%%
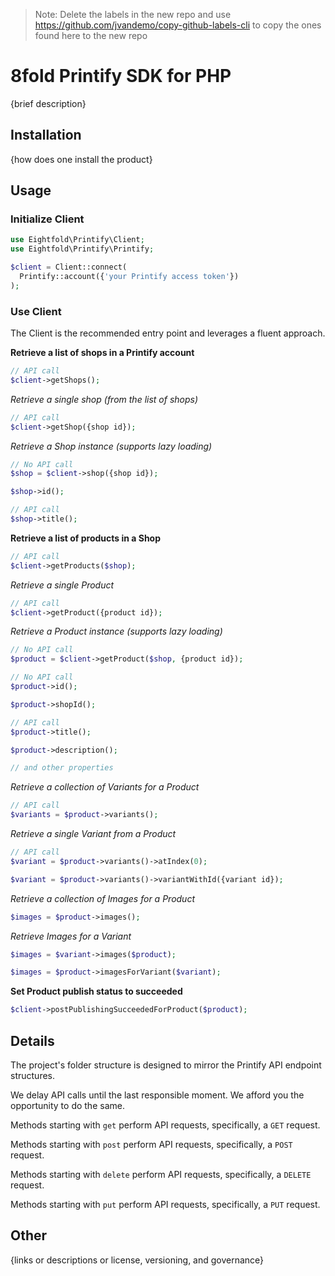 > Note: Delete the labels in the new repo and use https://github.com/jvandemo/copy-github-labels-cli to copy the ones found here to the new repo

# 8fold Printify SDK for PHP

{brief description}

## Installation

{how does one install the product}

## Usage

### Initialize Client

```php
use Eightfold\Printify\Client;
use Eightfold\Printify\Printify;

$client = Client::connect(
  Printify::account({'your Printify access token'})
);
```

### Use Client

The Client is the recommended entry point and leverages a fluent approach.

**Retrieve a list of shops in a Printify account**

```php
// API call
$client->getShops();
```

*Retrieve a single shop (from the list of shops)*

```php
// API call
$client->getShop({shop id});
```

*Retrieve a Shop instance (supports lazy loading)*

```php
// No API call
$shop = $client->shop({shop id});

$shop->id();

// API call
$shop->title();
```

**Retrieve a list of products in a Shop**

```php
// API call
$client->getProducts($shop);
```

*Retrieve a single Product*

```php
// API call
$client->getProduct({product id});
```

*Retrieve a Product instance (supports lazy loading)*

```php
// No API call
$product = $client->getProduct($shop, {product id});

// No API call
$product->id();

$product->shopId();

// API call
$product->title();

$product->description();

// and other properties
```

*Retrieve a collection of Variants for a Product*

```php
// API call
$variants = $product->variants();
```

*Retrieve a single Variant from a Product*

```php
// API call
$variant = $product->variants()->atIndex(0);

$variant = $product->variants()->variantWithId({variant id});
```

*Retrieve a collection of Images for a Product*

```php
$images = $product->images();
```

*Retrieve Images for a Variant*

```php
$images = $variant->images($product);

$images = $product->imagesForVariant($variant);
```


**Set Product publish status to succeeded**

```php
$client->postPublishingSucceededForProduct($product);
```

## Details

The project's folder structure is designed to mirror the Printify API endpoint structures.

We delay API calls until the last responsible moment. We afford you the opportunity to do the same.

Methods starting with `get` perform API requests, specifically, a `GET` request.

Methods starting with `post` perform API requests, specifically, a `POST` request.

Methods starting with `delete` perform API requests, specifically, a `DELETE` request.

Methods starting with `put` perform API requests, specifically, a `PUT` request.

## Other

{links or descriptions or license, versioning, and governance}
%%
From the records, copy every line that has the string "request" in it.

Methods starting with `get` perform API requests, specifically, a `GET` request.
Methods starting with `post` perform API requests, specifically, a `POST` request.
Methods starting with `delete` perform API requests, specifically, a `DELETE` request.
Methods starting with `put` perform API requests, specifically, a `PUT` request.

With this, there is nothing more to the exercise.